Backpacking India on a Shoestring: All You Need to Know
If you are planning to travel India the backpacking way, whether for a few days or for a longer period, you’ve come to the right place. This blog is for you. From Backpacking Itineraries to help you scape your trip so that you get to all the right places to tips for solo women, accommodation and food information and costs, to local transport tips, what to do, what not to do, and more, you will find it all here.
Here are the basics of all you need to know about backpacking India on a shoestring.
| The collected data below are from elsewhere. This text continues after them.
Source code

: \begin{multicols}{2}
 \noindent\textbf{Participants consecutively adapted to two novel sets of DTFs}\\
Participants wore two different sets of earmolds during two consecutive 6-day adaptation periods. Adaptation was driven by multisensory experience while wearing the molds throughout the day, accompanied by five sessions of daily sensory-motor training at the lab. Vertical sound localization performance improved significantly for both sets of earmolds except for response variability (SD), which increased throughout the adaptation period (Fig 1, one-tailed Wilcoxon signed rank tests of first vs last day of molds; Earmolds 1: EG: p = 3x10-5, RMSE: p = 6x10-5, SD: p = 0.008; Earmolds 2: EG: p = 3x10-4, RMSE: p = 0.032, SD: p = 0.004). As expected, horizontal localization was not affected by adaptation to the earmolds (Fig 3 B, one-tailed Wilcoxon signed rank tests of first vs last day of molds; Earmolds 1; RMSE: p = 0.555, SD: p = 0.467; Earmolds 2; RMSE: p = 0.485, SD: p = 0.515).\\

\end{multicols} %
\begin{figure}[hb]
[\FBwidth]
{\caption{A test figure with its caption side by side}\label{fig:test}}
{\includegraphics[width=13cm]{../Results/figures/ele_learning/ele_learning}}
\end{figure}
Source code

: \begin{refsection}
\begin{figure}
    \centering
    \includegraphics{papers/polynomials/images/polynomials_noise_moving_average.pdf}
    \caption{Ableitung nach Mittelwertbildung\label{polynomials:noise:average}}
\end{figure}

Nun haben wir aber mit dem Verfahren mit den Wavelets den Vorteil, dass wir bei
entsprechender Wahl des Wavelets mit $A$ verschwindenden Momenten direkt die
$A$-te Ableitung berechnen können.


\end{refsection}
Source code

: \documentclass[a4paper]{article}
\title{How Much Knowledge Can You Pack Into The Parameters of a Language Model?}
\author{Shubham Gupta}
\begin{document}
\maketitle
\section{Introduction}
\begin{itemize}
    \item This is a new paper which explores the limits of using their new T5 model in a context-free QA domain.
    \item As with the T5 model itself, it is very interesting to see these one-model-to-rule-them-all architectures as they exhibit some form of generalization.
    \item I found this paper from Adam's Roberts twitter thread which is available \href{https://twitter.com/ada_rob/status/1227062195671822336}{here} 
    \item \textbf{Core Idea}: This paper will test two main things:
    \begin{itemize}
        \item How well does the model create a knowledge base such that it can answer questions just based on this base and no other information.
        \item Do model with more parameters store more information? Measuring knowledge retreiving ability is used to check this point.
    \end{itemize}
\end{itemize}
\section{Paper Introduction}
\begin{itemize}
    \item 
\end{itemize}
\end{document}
On a shoestring budget, you can easily work on a tight $20 per day budget.
Accommodation in most places will range from $3 to $10. This is the cost for a room for 1 or 2. Dormitories are a bit cheaper, but aren’t available everywhere. Zostel is my favourite hostel chain in India. Reliable, safe and clean. But you won’t find a Zostel everywhere you go in India, either. For other hostels, check out this website.
Food (drinks not included), and basic local transport should be covered in another $10.
India is a land of versatility, which you will soon see for yourself. You can live from 20$ a day (for two), to $ however much you would like to pay spend per day.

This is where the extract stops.